I persuaded Sam to have a go of one of the wooden 'violin-like' Selangis hanging on the wall of one stall. It didn't sound too good but with practice I think it will sound a lot better and it was only 1200Rs. The museum of handicrafts upstairs was intriguing, there was a 300 year old wooden pillar from a monastery, an assortment of Tibetan clothing and artifacts, paintings and carpets. We had a look in the two open classrooms, the first contained 5 or 6 girls, each with a giant loom. They used their legs to keep tension on their work, but when one girl was being helped by the teacher she leg her legs relax and swiftly recieved an almighty slap on the thigh from the teacher. I couldn't help but imagine how boring it must be to weave metres and metres of the same pattern! The second room contained boys diong many different handicrafts, painting, drawing the 8 auspicions, painting little coffee tables, carving and mask making.

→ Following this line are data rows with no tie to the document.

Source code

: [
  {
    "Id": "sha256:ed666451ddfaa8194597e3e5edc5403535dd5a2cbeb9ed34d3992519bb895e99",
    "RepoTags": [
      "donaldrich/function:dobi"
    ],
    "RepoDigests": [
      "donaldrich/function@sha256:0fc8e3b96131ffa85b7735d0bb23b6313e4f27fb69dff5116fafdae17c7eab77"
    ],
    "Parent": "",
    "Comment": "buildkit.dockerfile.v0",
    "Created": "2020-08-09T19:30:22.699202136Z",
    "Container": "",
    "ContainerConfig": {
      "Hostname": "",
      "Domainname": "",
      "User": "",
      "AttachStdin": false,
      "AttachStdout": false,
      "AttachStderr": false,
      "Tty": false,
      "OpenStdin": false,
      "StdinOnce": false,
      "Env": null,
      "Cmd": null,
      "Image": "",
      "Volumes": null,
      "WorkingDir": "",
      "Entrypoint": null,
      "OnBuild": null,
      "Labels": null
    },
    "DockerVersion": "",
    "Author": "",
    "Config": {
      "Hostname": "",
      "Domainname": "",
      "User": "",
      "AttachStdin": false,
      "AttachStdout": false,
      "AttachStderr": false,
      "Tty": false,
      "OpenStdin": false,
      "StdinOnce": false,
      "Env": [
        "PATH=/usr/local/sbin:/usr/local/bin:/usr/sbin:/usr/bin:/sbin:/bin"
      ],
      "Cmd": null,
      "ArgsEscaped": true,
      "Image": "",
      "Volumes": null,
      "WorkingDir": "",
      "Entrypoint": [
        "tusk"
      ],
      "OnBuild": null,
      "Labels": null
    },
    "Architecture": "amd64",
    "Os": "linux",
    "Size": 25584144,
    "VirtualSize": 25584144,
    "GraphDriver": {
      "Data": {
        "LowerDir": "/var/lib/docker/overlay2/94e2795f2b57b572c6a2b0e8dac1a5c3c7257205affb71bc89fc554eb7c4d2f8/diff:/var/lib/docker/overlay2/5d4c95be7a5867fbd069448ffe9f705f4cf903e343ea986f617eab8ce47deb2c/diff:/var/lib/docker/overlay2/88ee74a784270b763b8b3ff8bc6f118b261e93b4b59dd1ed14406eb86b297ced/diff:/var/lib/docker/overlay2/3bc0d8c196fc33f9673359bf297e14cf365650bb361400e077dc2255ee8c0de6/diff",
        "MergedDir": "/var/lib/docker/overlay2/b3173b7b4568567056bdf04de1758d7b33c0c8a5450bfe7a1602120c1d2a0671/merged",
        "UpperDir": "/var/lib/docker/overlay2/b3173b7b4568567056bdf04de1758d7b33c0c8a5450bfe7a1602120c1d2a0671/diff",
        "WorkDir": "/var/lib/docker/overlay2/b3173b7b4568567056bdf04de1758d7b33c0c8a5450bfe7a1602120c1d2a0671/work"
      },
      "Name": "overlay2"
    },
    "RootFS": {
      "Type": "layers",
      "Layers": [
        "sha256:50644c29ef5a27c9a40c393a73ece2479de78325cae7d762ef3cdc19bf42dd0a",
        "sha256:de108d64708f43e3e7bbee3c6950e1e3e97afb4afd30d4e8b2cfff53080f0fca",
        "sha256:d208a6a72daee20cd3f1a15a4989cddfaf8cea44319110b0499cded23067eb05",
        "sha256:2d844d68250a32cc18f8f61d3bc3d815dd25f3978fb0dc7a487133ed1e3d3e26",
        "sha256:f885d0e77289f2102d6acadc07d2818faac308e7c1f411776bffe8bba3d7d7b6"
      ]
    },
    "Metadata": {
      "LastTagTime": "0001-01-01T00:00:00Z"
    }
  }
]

It is nice to see these people learning trades so that they can produce handicrafts to sell. After seeing the people making the items we went back downstairs and bought some more of their wares.
It was 24kn to the Rumtek monastery but due to the pot-holed and windy roads it took just over an hour. The monastery holds the seat of the Kagyud order of monks-the black hats, one of the four major Tibetan Buddhist sects. Once inside we had a quick walk around and a monk started to ring a gong so we sat down to see what happened. A flock of hundreds of monks fled into the building at the centre of the complex. We presumed that we wouldn't be allowed inside but wandered over just in case and were ushered inside by a monk. We stood in a corner and absorbed as the chanting, drum beating and occasional musical interlude played out around us. It was surreal and beautifully calming. I could have happily sat in there all day. The monks read from loose-leafed books with each sentence being the same number of syllables and chanted in a monotone manner. Every now and then the older monks would shake bells in time with the chanting and the three drum players with larger drums would hit them so hard that my insides vibrated! It was magical. The ceremony looked set to go on all afternoon and there was nowhere for us to sit so we had a look around the room, behind the Buddha and at some of the black hats, wrapped in black silk.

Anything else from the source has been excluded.